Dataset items
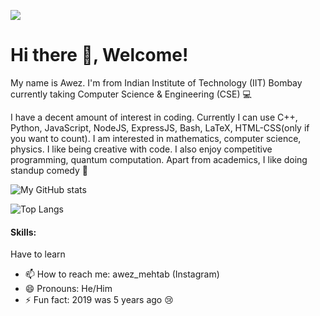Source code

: ![](https://komarev.com/ghpvc/?username=awezmehtab&color=ff69b4)
# Hi there 👋, Welcome!

My name is Awez. I'm from Indian Institute of Technology (IIT) Bombay currently taking Computer Science & Engineering (CSE) 💻

<!--
**awezmehtab/awezmehtab** is a ✨ _special_ ✨ repository because its `README.md` (this file) appears on your GitHub profile.

Here are some ideas to get you started:

- 🔭 I’m currently working on ...
- 🌱 I’m currently learning ...
- 👯 I’m looking to collaborate on ...
- 🤔 I’m looking for help with ...
- 💬 Ask me about ...
- 📫 How to reach me: ...
- 😄 Pronouns: ...
- ⚡ Fun fact: ...
-->

I have a decent amount of interest in coding. Currently I can use C++, Python, JavaScript, NodeJS, ExpressJS, Bash, LaTeX, HTML-CSS(only if you want to count). I am interested in mathematics, computer science, physics. I like being creative with code. I also enjoy competitive programming, quantum computation. Apart from academics, I like doing standup comedy 🎤

![My GitHub stats](https://github-readme-stats.vercel.app/api?username=awezmehtab&show_icons=true&theme=radical)


![Top Langs](https://github-readme-stats.vercel.app/api/top-langs/?username=awezmehtab&exclude_repo=awezmehtab.github.io,sos&theme=radical)

#### Skills:
Have to learn

- 📫 How to reach me: awez_mehtab (Instagram)
- 😄 Pronouns: He/Him
- ⚡ Fun fact: 2019 was 5 years ago 😢
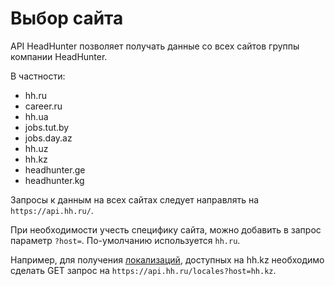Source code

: # Выбор сайта

API HeadHunter позволяет получать данные со всех сайтов группы компании
HeadHunter.

В частности:

* hh.ru
* career.ru
* hh.ua
* jobs.tut.by
* jobs.day.az
* hh.uz
* hh.kz
* headhunter.ge
* headhunter.kg

Запросы к данным на всех сайтах следует направлять на `https://api.hh.ru/`.

При необходимости учесть специфику сайта, можно добавить в запрос параметр
`?host=`. По-умолчанию используется `hh.ru`.

Например, для получения [локализаций](locales.md), доступных на hh.kz необходимо
сделать GET запрос на `https://api.hh.ru/locales?host=hh.kz`.
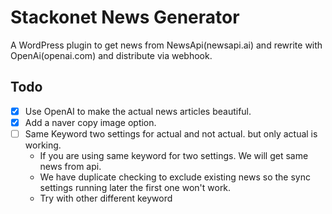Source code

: # Stackonet News Generator

A WordPress plugin to get news from NewsApi(newsapi.ai) and rewrite with OpenAi(openai.com) and distribute via webhook.

## Todo

- [x] Use OpenAI to make the actual news articles beautiful.
- [x] Add a naver copy image option.
- [ ] Same Keyword two settings for actual and not actual. but only actual is working.
    - If you are using same keyword for two settings. We will get same news from api.
    - We have duplicate checking to exclude existing news so the sync settings running later the first one won't work.
    - Try with other different keyword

Your assignment: In the answer, return exactly the lines from the line containing "- If you are" to the end of the records above, and no others.

Response:
    - If you are using same keyword for two settings. We will get same news from api.
    - We have duplicate checking to exclude existing news so the sync settings running later the first one won't work.
    - Try with other different keyword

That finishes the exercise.